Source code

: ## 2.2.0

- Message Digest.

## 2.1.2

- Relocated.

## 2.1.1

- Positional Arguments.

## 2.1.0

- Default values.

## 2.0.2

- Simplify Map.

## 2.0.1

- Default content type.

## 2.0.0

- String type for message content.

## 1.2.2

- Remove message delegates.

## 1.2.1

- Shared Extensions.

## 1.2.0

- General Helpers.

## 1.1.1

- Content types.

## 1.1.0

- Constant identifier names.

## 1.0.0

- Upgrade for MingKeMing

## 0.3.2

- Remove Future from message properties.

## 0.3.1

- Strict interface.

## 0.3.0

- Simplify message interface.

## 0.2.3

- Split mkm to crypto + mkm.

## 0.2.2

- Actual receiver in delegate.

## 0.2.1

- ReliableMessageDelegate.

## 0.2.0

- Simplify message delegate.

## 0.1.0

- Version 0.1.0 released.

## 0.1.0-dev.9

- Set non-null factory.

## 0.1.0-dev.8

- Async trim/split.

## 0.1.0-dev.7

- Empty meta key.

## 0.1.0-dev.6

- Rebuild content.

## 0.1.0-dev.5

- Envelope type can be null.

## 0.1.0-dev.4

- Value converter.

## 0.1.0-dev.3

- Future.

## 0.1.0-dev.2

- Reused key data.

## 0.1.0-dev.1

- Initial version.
++++++++
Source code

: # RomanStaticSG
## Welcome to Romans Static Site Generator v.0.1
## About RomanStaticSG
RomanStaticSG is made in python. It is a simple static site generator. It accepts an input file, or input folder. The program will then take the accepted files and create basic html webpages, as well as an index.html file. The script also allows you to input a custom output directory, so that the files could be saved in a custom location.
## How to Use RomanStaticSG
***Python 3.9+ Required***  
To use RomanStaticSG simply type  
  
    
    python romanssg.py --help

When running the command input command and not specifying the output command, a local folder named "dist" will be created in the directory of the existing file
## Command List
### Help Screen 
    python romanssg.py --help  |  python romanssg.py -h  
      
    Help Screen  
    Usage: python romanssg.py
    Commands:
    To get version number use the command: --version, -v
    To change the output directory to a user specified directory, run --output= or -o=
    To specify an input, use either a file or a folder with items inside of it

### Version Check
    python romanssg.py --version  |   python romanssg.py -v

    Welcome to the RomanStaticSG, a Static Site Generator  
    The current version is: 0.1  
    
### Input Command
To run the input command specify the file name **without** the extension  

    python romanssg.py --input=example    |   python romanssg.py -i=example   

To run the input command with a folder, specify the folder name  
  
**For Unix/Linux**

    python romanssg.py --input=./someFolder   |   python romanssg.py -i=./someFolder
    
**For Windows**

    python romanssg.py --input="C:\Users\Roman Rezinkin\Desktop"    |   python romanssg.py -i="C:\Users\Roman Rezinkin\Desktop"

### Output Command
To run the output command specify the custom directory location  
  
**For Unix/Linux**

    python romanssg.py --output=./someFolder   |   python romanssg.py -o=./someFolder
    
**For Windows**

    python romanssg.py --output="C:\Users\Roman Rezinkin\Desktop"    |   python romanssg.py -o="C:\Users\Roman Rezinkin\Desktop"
++++++++
# Assignment
From the listing, tally every line with the word "file" in it and give only the tally.

# Answer for this exercise
4